Go through the data and count the lines holding the string "protein". Write only the number.
─── SUPPLIED MATERIAL ───
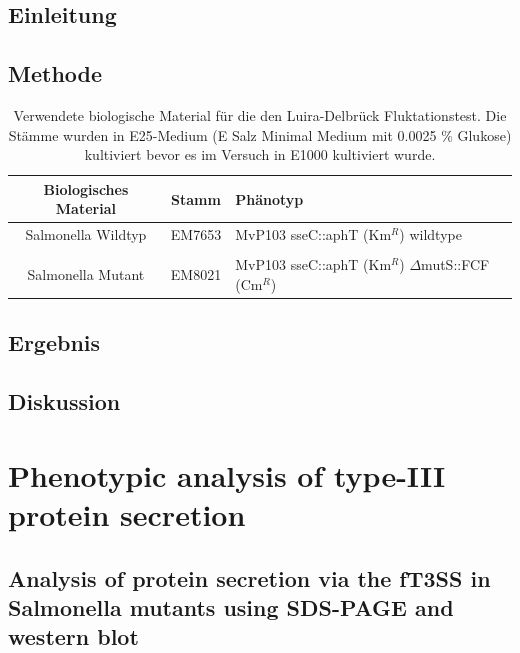 \documentclass[oneside,10pt,a4paper]{report}
\begin{document}
		\section{Einleitung}
		\section{Methode}
			\begin{table}[H]
			\centering
			\caption{Verwendete biologische Material für die den Luira-Delbrück Fluktationstest. Die Stämme wurden in E25-Medium (E Salz Minimal Medium mit 0.0025 $\%$ Glukose) kultiviert bevor es im Versuch in E1000 kultiviert wurde.}
			\label{tab: exp4-biologisches Material}
			\begin{tabular}{ccp{7.5cm}}
				\toprule
				Biologisches Material& Stamm & Phänotyp\\
				\midrule
				\multirow{2}{*}{\parbox[t]{2cm}{Salmonella Wildtyp}}  & \multirow{2}{*}{EM7653} & \multirow{2}{*}{MvP103 sseC::aphT (Km$^R$) wildtype}\\
				&&\\
				&&\\
				\multirow{3}{*}{\parbox[t]{2cm}{Salmonella Mutant}} & \multirow{3}{*}{EM8021} &\multirow{3}{*}{MvP103 sseC::aphT (Km$^R$) $\Delta$mutS::FCF (Cm$^R$)} \\
				&&\\
				&&\\
				
				\bottomrule			
			\end{tabular}
		\end{table}
		
		
		\section{Ergebnis}
		
		\section{Diskussion}
	
	\chapter{Phenotypic analysis of type-III protein secretion}
	
		\section{Analysis of protein secretion via the fT3SS in Salmonella mutants using SDS-PAGE and western blot}
	
\end{document}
───
TASK ANSWER >> 2